Further optimisations might be possible in future file formats, e.g. spreadsheet like data frames or mathematical objects (e.g. tensors).

Software

SQL has a rich support for various engines and technologies (e.g. relational databases), which I do not repeat here.

The focus of this section is the support of dataframe languages. Often they are tightly coupled with an engine. Examples:

• Python Pandas: Targets small to medium datasets that can be easily processed on a single core
• Python Polars (based on Rust pola.rs): Targets medium to large datasets that can be easily processed on multiple cores
• Python Dask or Python Ray or Apache Spark: Targets medium to large datasets that are processed on a compute cluster
• R dataframes: Dataframes are a core concept in the R programming language
• Julia DataFrames.jl: Dataframes are a core concept in the Julia programming language

Modin for Python also targets medium to large datasets that are processed on a compute cluster, but has a theoretical foundation facilitating some of the capabilities mentioned before. Furthemore, modin supports different underlying engines in Python.

The Validation and Transformation Language (VTL) by the Statistical Data and Metadata eXchange (SDMX) is a platform independent dataframe language that is interpreted by an engine (e.g. Trevas to run it in Spark or in-memory). This is an interesting approach as it is not bound to a specific engine, but allows engine-independent optimisations and analysis. Thus it can be seen also as a generalization of Modin.

Often you find also the possibility to mix the two. This is often the case when in a dataflow you need to access a data source that only supports SQL (e.g. a relational database) and then do more advanced transformations in the dataframe language.

Reporting/Dashboard tools often only support traditional SQL, but in large datasets they show lower performance as SQL queries are executed every time after an interaction with the user. They also cannot easily combine many different datasources. Here dataframe languages may show a lot of potential to improve.

Conclusions

Currently, both query and dataframe languages co-exist and are also used in the same dataflow. This has simply historical reasons. Data frame languages are much more powerful to model data flows as they can express data dependencies between data access and manipulation. Furthermore, it is also easier for a human to understand and read how data was extracted and manipulated in a data frame language. SQL requires control-flow orchestration of dataflows, which is inefficient, can lead to inconsistencies, unnecessary complex flows and data quality issues.

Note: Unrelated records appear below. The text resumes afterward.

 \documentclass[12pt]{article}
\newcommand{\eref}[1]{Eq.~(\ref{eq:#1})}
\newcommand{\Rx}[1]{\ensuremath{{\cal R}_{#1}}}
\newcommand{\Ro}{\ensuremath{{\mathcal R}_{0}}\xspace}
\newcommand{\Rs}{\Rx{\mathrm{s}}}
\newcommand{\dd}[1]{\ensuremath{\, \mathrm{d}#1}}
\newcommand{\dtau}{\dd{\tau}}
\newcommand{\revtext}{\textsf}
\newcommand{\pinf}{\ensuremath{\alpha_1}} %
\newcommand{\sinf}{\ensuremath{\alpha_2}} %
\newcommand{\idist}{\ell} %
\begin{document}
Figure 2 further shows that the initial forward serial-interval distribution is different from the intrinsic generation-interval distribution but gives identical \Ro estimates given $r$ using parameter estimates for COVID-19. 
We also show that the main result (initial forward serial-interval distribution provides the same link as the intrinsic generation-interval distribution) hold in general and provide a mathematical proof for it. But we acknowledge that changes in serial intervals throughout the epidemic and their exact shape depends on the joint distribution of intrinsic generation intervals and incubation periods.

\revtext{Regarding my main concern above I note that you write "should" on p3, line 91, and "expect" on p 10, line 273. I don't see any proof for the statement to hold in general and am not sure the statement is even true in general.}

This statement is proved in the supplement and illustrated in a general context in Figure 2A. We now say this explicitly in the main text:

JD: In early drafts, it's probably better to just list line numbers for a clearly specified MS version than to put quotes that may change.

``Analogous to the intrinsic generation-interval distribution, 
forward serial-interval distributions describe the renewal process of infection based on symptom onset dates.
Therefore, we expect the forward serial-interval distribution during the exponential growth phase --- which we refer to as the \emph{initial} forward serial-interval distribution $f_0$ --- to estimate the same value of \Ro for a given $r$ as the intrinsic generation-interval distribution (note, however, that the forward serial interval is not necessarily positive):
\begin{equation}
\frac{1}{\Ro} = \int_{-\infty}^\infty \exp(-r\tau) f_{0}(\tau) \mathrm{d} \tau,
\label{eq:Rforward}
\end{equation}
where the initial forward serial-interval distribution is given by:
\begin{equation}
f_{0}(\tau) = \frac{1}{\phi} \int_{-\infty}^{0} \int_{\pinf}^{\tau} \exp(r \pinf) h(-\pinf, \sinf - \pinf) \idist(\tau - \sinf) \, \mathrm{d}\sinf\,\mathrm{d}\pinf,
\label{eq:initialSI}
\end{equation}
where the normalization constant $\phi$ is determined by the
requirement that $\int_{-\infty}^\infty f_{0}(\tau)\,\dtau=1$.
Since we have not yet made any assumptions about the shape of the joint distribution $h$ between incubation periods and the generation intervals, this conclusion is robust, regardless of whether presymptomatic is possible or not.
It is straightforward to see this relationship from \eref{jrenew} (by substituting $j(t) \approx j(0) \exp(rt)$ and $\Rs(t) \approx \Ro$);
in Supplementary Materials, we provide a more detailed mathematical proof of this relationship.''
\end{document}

Hence, over a longer period of time data frame languages may be more successful and widely used compared to SQL (which still has its use).

However, data frame languages – despite being there for decades – have by far not reached their full potential yet. Especially tools that have been based on SQL/NoSQL or similar languages for structured data (e.g. dashboards/interactive analytics, professional data production flows, online transactional processing (OLTP) etc.) could benefit from the performance, interactivity, auditability (including data lineage) and soundness features of data frame languages.

I hope that we will have in the near future a more solid theoretical basis for data frame languages on how they can ensure consistent data flows reducing the complexity burden. Surprisingly the body of research on dataframe languages is rather small compared to SQL, so this would be a first step forward: define based on existing dataframe languages in practice what are their general properties, how they can be used to reduce complexity of expressing data flows, improve management of data flows (e.g. evolution of data structures) and leading to less issues with data. Luckily this work as already started in recent years.

Finally, platform-independent dataframe languages may prove as very useful to run them without changes in many different engines or possibly different parts of the same dataflow in different engines to benefit of their features. Here, also work started, such as Modin or VTL.